The software used to help Stephen Hawking communicate with the world has been made available by Intel for free online in the hopes it can help other people with similar disabilities.
Hawking, 73, who has a motor neuron disease and is almost entirely paralyzed, relies on the technology to speak. His speech system got an upgrade from Intel last year, allowing him to type faster, browse the Internet much easier and seamlessly switch between tasks.
The hope is the code for that software, called Assistive Context-Aware Toolkit (ACAT), will be leveraged by developers who are running Microsoft Windows 7 or higher to create new interfaces that could help people with ALS -- Lou Gehrig's disease -- and other disabilities communicate with the world.
In Hawking's case, his cheek sensor syncs with a switch on his glasses, allowing him to choose characters he wishes to type, which can then be processed by his speech synthesizer and spoken out loud from his Lenovo laptop.
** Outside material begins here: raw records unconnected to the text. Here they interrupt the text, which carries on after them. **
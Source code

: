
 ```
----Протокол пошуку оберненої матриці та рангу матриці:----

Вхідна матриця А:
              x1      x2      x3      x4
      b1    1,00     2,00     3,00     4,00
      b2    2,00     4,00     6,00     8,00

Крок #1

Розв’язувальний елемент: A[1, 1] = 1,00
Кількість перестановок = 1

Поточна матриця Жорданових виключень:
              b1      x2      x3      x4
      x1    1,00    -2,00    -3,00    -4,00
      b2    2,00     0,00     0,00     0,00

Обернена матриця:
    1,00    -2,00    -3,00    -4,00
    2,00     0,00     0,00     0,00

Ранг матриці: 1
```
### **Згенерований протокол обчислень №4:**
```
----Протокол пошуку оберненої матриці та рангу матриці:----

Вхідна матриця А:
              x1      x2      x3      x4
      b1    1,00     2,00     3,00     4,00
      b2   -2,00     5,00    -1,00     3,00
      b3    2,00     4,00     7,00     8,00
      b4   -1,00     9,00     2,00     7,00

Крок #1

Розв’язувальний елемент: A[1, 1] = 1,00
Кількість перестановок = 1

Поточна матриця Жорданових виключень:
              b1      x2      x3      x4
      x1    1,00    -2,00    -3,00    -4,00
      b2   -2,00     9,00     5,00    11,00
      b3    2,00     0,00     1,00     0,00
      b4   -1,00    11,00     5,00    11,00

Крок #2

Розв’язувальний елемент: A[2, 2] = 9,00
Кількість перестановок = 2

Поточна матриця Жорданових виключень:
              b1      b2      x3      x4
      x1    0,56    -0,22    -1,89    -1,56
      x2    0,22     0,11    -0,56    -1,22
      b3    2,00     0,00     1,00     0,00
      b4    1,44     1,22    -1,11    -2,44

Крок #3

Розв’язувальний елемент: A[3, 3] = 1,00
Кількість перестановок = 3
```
It also allows the cosmologist to use various computer programs and navigate the Internet. Intel said last year it was able to increase the efficiency of Hawking's system by integrating predictive text technology. The software knows Hawking's communication patterns, meaning he has to type less than 20 percent of all characters to convey what he wants to say.
By making the program open source, Intel said it hopes developers will be able to experiment and expand on the system by creating new interfaces and ways for sensors to connect with the system.